Jacob, out of habit, tried to be interesting. He was asking questions from his favorite idiocy test.

   Yakov himself flew in five answers out of twenty-five, which was not so bad. He personally knew the guy who flew all twenty-five questions!
 
   Some questions were outwardly complex, such as the distance between points A and B is such and a car left point A for point B at such speed, at the same time a car left point B towards point A  with some other speed; at the moment of departure from the first car towards the second one a fly flew with such a speed and, having flown, turned back, and again, and so it flew until the vehicles met. How far did it fly?
   There were simple questions, such as: the night watchman died at home during the day; will he be paid a pension? Or: can a man marry his widow's sister?

   The girl quickly and correctly answered all questions.
   - You must have heard it all?
   - No, why?

   Yakov was smoking on the corner of Sumskaya, lazily examining the girls passing by. He absolutely did not understand why he made this date with a Moldavian, as it turned out, the girl with sharp elbows.

   But the point was great. For some fifteen minutes, at least ten ladies passed by Yakov, causing a lot of good feelings. Probably somewhere very close were student hostels. The next lady was just a star, you couldn’t take your eyes off her, and only when this star was one step away from Jacob did he realize it was his number.

   In a cafe, automatically eating ice cream, Yakov caught himself in the fact that for forty minutes he could not tear his eyes away from her face, from her lips in colorless lipstick. From her shining gray eyes. At the same time, he continued to carry something smart, enjoying her instant adequate reaction. It seemed that she knew in advance what he would say at any given moment and at the same time managed to enjoy what she heard.

     At first, Jacob had some thoughts about her clothes and jewelry, probably collected from all over the hostel, about her fingers, of incredible nobility and grace. About the phenomenon of unexpected filling of the neckline, but then all this was gone and Yakov took off. He had never had such a feeling of flight, such a lightness of being. Jacob was overwhelmed with delight and peace, the aching sensation of arriving at his destination.

   No doubt something similar happened to her, for when he lifted her from the bench in the park to put her on his lap, she weighed nothing. He could lift her with one finger.

   The evening must have been chilly, but he could feel nothing but the warmth of her skin and the gentle scent of her baby.

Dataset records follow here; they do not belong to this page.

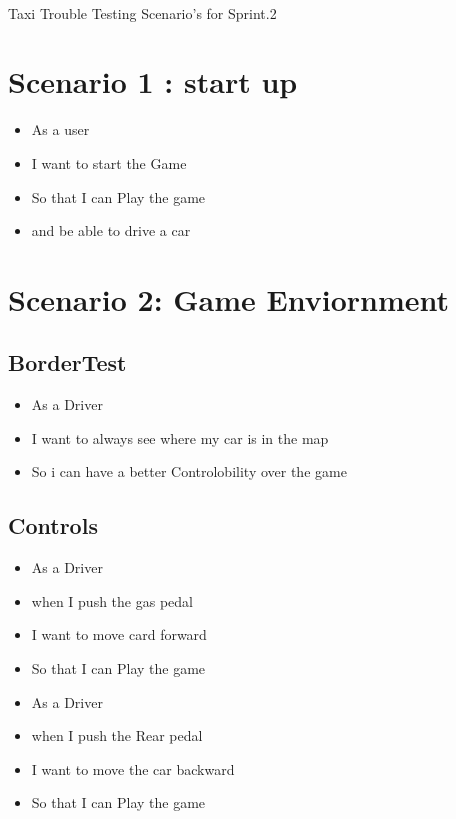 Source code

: \documentclass{article}
\begin{document}

		\begin{center}
			\\
				\Huge{Taxi Trouble Testing Scenario's for Sprint.2}
		\end{center}
		
		
\section*{Scenario 1 : start up}
\begin{itemize}
	\item As a user
	\item I want to start the Game 
	\item So that I can Play the game
	\item and be able to drive a car
\end{itemize}

\section*{Scenario 2: Game Enviornment}
\subsection*{BorderTest} %
\begin{itemize}
	\item As a Driver
	\item I want to always see where my car is in the map
	\item So i can have a better Controlobility over the game
\end{itemize}

\subsection{Controls} %

\begin{itemize}
	\item As a Driver
	\item when I push the gas pedal 
	\item I want to move card forward
	\item So that I can Play the game
\end{itemize}

\begin{itemize}
	\item As a Driver
	\item when I push the Rear pedal 
	\item I want to move the car backward
	\item So that I can Play the game
\end{itemize}


 
\end{document}
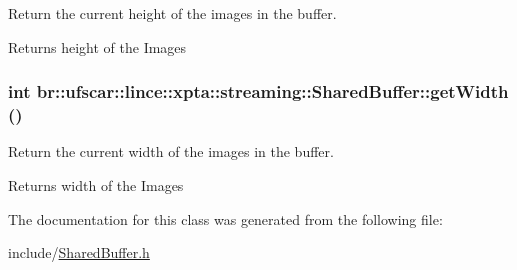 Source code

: Return the current height of the images in the buffer. 

\begin{DoxyReturn}{Returns}
height of the Images 
\end{DoxyReturn}
\hypertarget{classbr_1_1ufscar_1_1lince_1_1xpta_1_1streaming_1_1SharedBuffer_a9c0ce5c3d3e2f7ee24c0847d3a11bec5}{
\subsubsection[{getWidth}]{\setlength{\rightskip}{0pt plus 5cm}int br::ufscar::lince::xpta::streaming::SharedBuffer::getWidth ()}}
\label{classbr_1_1ufscar_1_1lince_1_1xpta_1_1streaming_1_1SharedBuffer_a9c0ce5c3d3e2f7ee24c0847d3a11bec5}


Return the current width of the images in the buffer. 

\begin{DoxyReturn}{Returns}
width of the Images 
\end{DoxyReturn}


The documentation for this class was generated from the following file:\begin{DoxyCompactItemize}
\item 
include/\hyperlink{SharedBuffer_8h}{SharedBuffer.h}\end{DoxyCompactItemize}
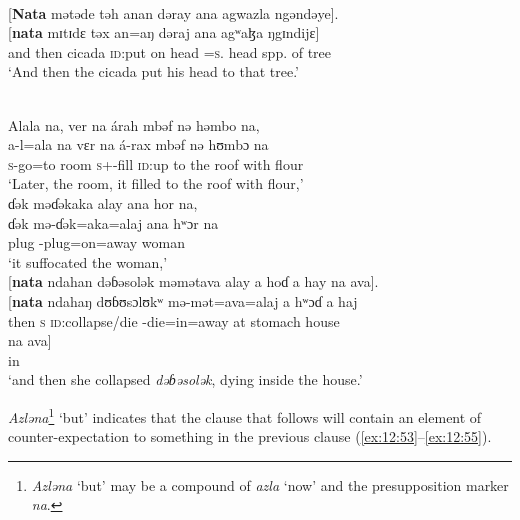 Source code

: \medskip  
{}\\
{}[\textbf{Nata}  mətəde  təh  anan  dəray  ana  agwazla  ngəndəye].\\
\gll  {}[\textbf{nata}  mɪtɪdɛ təx an=aŋ dəraj ana agʷaɮa ŋgɪndijɛ]\\
      {and then}  cicada  {\textsc{id}:put on head}  {\DAT}=\textsc{s}.{\IO}  head  {\DAT} {spp. of tree}  {\DEM}\\
\glt  ‘And then the cicada put his head to that tree.’ 
\z 

\clearpage
\ea \label{ex:12:52}
\\
Alala na,  ver na árah mbəf nə həmbo na,\\  
\gll  a-l=ala na vɛr na á-rax mbəf nə hʊmbɔ na\\  
      \textsc{s}-go=to  {\PSP}  room  {\PSP}  \textsc{s}+{\IFV}-fill  {\textsc{id}:up to the roof}  with  flour  {\PSP}\\            
\glt ‘Later, the room, it filled to the roof with flour,’\\      
      
\medskip 
ɗək məɗəkaka alay ana hor na,\\
\gll ɗək mə-ɗək=aka=alaj ana hʷɔr na\\
     plug  {\NOM}{}-plug=on=away  {\DAT} woman  {\PSP}\\
\glt ‘it suffocated the woman,’\\
 
\medskip
{}[\textbf{nata} ndahan dəɓəsolək məmətava alay a hoɗ a hay na ava].\\
\gll {}[\textbf{nata} ndahaŋ dʊɓʊsɔlʊkʷ mə-mət=ava=alaj a hʷɔɗ a haj \\
     then    \textsc{s}   \textsc{id}:collapse/die  {\NOM}{}-die=in=away  at  stomach  {\GEN}  house  \\

\medskip
\gll na ava]\\
 {\PSP}  in\\
\glt  ‘and then she collapsed \textit{dəɓəsolək}, dying inside the house.’
\z 

\textit{Azləna}\footnote{\textit{Azləna} ‘but’ may be a compound of \textit{azla} ‘now’ and the presupposition marker \textit{na}.} ‘but’ indicates that the clause that follows will contain an element of counter-expectation to something in the previous clause (\ref{ex:12:53}--\ref{ex:12:55}).

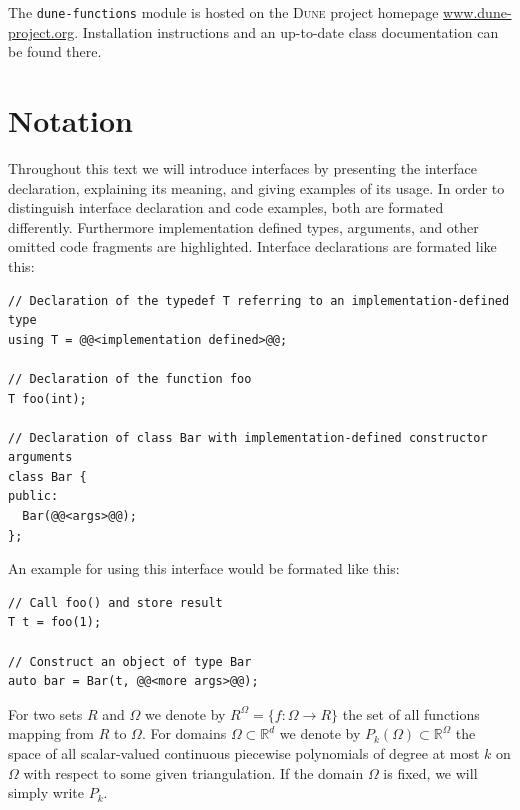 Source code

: \documentclass[a4paper,10pt,headings=normal,bibliography=totoc]{scrartcl}
\newcommand{\R}{\mathbb{R}}
\newcommand{\dune}{\textsc{Dune}\xspace}
\newcommand{\dunemodule}[1]{\texttt{#1}}
\begin{document}
The \dunemodule{dune-functions} module is hosted on the \dune project homepage \url{www.dune-project.org}.
Installation instructions and an up-to-date class documentation can be found there.

\setcounter{tocdepth}{2}  %
\tableofcontents


\section*{Notation}
Throughout this text we will introduce interfaces
by presenting the interface declaration, explaining
its meaning, and giving examples of its usage.
In order to distinguish interface declaration
and code examples, both are formated differently.
Furthermore implementation defined types, arguments,
and other omitted code fragments are highlighted.
Interface declarations are formated like this:
\begin{lstlisting}[style=Interface]
// Declaration of the typedef T referring to an implementation-defined type
using T = @@<implementation defined>@@;

// Declaration of the function foo
T foo(int);

// Declaration of class Bar with implementation-defined constructor arguments
class Bar {
public:
  Bar(@@<args>@@);
};
\end{lstlisting}
An example for using this interface would be formated like this:
\begin{lstlisting}[style=Example]
// Call foo() and store result
T t = foo(1);

// Construct an object of type Bar
auto bar = Bar(t, @@<more args>@@);
\end{lstlisting}

For two sets $R$ and $\Omega$ we denote by $R^\Omega = \{f:\Omega \to R\}$
the set of all functions mapping from $R$ to $\Omega$. For domains $\Omega\subset \R^d$
we denote by $P_k(\Omega) \subset \R^\Omega$ the space of all
scalar-valued continuous piecewise polynomials of degree at most $k$ on $\Omega$
with respect to some given triangulation.
If the domain $\Omega$ is fixed, we will simply write $P_k$.
\end{document}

   The next day, with a bouquet at the ready, he stood for more than an hour on the same corner. All the passing girls seemed surprisingly rude and unsympathetic. Yesterday's feeling of flight slowly disappeared. As it turned out, forever..

   She never came.

   And the next day, Yakov found himself in the same compartment with her mother and sister. Mother was an ordinary goyka, like a rural teacher, her sister when she grows up, will be clear even cooler than her older sister.

   Mother turned out to be garrulous, and the conversation in the compartment easily turned to the subject of the eldest, the student. The little girl stared straight into his eyes.

   In those years, Yakov absolutely did not notice twelve-year-old girls and, trying with all his might not to betray himself, sympathetically listened to a detailed mother's alignment about the frivolity of her daughter, who, going on a date, did not wear anything warm either from above or below and fell ill as a result of such frivolity with a severe cold.

   Trying in vain to breathe, Yakov jumped out of the compartment and returned late at night when the neighbors were already asleep. Never before had he made such a difficult choice. Growing up overnight, he realized that he would forever bear the weight of that choice.

   And he took it for granted.

   Over the years, Yakov forgot her face, remembered only huge shiny eyes and lips covered with a colorless lipstick. But the feel of her skin was forever on his fingertips.
   And a baby smell.

   In his old age, he loved to pet children.